Dataset records:
+--

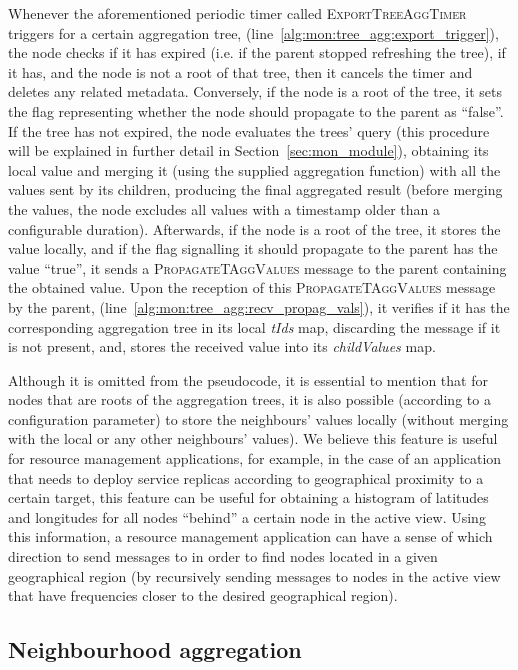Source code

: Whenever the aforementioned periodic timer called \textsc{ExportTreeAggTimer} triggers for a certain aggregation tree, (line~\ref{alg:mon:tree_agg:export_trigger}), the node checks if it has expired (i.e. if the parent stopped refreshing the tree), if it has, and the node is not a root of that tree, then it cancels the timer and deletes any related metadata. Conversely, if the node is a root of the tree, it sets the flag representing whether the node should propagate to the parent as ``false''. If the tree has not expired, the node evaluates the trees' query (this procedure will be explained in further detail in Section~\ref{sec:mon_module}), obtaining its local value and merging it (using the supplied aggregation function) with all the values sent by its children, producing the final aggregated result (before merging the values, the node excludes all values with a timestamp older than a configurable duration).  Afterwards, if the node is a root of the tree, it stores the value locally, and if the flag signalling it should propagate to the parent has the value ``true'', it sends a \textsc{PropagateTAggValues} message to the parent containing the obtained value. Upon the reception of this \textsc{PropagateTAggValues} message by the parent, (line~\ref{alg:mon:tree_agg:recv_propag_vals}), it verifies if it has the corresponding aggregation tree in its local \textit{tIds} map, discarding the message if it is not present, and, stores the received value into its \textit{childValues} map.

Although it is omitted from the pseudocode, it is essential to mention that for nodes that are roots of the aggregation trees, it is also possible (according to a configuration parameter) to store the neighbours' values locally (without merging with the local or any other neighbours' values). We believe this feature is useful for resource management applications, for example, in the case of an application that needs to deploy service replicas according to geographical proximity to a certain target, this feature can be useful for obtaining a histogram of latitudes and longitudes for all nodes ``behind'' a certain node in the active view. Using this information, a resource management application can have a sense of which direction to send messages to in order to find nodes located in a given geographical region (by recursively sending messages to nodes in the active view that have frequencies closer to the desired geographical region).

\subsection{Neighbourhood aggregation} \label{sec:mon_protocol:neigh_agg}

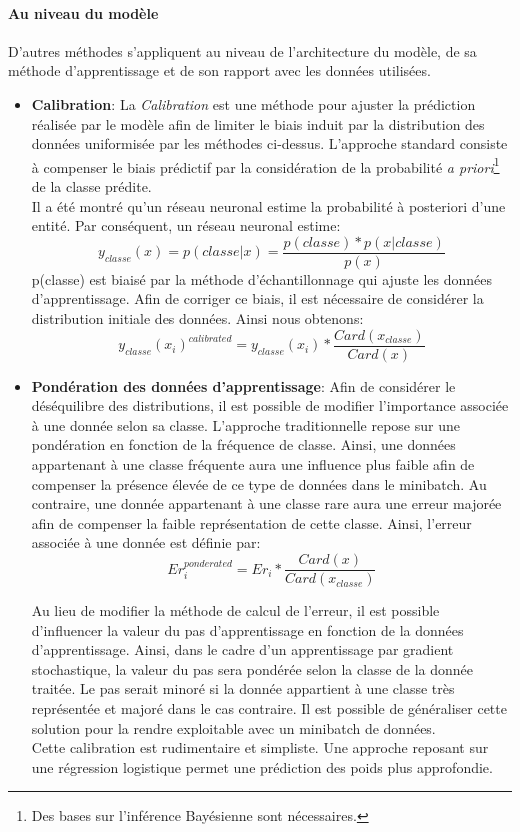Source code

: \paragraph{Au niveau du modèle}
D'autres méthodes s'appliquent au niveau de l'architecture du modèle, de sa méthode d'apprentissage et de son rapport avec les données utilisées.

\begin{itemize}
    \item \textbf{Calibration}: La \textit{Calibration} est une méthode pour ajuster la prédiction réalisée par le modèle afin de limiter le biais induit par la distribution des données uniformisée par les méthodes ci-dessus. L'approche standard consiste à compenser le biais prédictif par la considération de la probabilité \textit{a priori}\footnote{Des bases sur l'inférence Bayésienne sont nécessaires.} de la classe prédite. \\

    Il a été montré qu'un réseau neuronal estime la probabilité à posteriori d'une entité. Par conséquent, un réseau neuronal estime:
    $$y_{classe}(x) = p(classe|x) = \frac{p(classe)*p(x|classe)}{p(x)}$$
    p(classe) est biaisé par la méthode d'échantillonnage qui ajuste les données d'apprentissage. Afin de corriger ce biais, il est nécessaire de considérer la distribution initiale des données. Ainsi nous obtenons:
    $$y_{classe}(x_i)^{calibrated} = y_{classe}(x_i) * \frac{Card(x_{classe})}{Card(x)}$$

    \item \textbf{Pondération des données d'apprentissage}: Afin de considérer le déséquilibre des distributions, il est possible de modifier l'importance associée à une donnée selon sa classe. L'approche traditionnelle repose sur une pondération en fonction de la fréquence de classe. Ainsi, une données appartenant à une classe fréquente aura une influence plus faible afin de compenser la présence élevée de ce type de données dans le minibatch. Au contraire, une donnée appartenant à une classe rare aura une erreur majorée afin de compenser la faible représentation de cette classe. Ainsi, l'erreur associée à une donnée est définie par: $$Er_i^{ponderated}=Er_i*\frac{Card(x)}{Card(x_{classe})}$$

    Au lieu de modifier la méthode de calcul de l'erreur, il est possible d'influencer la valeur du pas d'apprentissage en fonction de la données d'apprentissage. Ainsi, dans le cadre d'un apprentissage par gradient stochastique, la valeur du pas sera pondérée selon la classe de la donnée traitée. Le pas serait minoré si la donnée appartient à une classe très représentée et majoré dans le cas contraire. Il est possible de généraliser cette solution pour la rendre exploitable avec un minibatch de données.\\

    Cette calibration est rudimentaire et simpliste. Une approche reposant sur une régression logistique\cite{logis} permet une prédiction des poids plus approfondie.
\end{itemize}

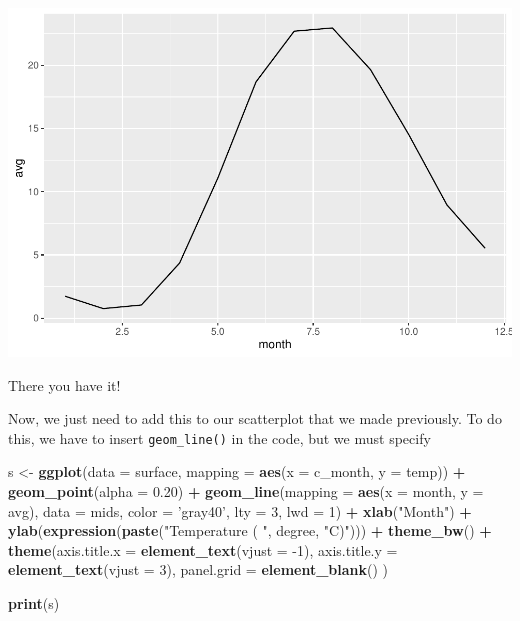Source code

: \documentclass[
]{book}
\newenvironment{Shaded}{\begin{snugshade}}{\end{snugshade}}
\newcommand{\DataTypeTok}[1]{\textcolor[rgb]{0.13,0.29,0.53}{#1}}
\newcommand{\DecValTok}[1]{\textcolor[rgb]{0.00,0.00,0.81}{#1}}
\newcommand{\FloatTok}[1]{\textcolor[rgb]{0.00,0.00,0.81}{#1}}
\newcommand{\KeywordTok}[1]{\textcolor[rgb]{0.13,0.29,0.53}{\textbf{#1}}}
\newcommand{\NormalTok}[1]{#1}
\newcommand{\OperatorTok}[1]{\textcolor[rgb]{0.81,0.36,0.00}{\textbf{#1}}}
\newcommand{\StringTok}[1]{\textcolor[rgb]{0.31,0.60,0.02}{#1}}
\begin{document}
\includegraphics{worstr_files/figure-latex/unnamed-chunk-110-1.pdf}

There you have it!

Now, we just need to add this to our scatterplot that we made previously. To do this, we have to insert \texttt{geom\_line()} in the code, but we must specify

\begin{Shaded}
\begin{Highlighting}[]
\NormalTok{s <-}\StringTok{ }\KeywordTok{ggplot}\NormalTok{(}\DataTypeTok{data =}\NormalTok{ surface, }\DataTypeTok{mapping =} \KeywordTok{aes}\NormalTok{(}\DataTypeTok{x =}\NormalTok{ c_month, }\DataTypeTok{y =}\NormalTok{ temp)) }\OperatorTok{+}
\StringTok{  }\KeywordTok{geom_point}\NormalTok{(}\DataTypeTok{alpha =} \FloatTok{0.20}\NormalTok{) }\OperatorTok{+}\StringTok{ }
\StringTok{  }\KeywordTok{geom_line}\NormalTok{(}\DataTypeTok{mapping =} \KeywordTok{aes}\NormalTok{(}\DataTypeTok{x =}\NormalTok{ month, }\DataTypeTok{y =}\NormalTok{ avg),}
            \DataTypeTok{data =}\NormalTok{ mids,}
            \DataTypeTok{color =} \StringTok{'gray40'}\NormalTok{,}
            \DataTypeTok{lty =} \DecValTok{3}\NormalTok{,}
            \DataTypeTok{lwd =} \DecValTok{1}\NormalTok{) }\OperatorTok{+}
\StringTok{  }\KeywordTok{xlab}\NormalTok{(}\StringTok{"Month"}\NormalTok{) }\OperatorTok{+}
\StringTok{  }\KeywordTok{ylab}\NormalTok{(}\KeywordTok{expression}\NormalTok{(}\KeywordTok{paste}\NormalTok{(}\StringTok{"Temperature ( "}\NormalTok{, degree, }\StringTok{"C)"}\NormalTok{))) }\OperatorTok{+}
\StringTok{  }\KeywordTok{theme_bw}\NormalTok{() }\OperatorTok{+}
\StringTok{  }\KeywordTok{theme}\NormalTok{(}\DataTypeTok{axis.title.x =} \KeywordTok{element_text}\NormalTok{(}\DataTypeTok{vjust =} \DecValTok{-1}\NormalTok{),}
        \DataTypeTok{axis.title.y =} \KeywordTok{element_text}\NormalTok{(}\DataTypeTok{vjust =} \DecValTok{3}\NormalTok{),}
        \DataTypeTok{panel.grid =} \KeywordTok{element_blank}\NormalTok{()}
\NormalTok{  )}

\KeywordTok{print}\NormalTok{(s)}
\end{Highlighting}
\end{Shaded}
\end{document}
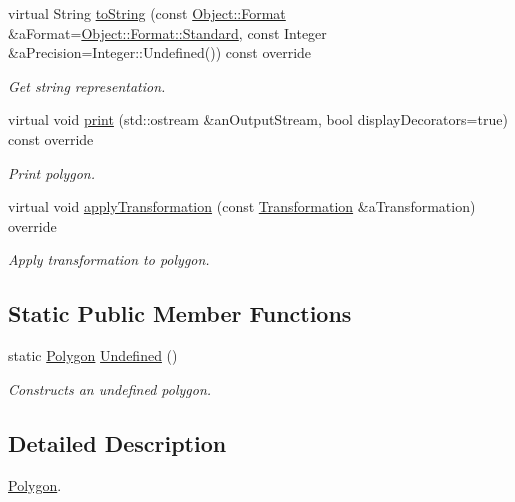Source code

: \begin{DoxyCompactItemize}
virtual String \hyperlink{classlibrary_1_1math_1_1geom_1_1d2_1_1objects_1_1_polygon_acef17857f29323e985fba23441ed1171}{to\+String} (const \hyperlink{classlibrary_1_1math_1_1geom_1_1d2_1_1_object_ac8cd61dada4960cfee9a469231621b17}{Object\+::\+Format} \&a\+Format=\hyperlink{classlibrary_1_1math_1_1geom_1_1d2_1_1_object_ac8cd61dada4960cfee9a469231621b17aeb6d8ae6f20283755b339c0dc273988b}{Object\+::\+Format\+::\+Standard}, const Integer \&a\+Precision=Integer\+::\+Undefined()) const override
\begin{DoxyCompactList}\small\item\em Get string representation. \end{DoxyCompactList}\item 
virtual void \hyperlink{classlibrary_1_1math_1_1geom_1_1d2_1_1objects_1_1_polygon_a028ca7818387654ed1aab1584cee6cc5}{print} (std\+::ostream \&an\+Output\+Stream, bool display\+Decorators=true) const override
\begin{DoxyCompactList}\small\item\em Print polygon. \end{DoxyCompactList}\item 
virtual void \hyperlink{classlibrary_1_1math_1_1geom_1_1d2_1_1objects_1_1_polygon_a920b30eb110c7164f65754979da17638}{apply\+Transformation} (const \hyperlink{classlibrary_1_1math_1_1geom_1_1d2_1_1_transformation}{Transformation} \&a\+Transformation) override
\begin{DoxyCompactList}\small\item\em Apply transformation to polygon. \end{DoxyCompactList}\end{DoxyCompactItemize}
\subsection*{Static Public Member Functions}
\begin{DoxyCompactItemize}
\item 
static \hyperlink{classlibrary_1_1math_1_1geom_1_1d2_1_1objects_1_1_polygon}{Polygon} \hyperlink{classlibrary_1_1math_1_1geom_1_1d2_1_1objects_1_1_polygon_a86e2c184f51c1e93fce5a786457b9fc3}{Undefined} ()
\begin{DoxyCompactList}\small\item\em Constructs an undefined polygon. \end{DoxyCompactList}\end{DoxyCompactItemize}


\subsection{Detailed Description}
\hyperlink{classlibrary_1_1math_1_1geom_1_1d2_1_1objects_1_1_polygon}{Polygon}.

+--

About this task ▸ Among the lines above, return those that hold the word "prédiction".

Response box ▸
    \item \textbf{Calibration}: La \textit{Calibration} est une méthode pour ajuster la prédiction réalisée par le modèle afin de limiter le biais induit par la distribution des données uniformisée par les méthodes ci-dessus. L'approche standard consiste à compenser le biais prédictif par la considération de la probabilité \textit{a priori}\footnote{Des bases sur l'inférence Bayésienne sont nécessaires.} de la classe prédite. \\
    Cette calibration est rudimentaire et simpliste. Une approche reposant sur une régression logistique\cite{logis} permet une prédiction des poids plus approfondie.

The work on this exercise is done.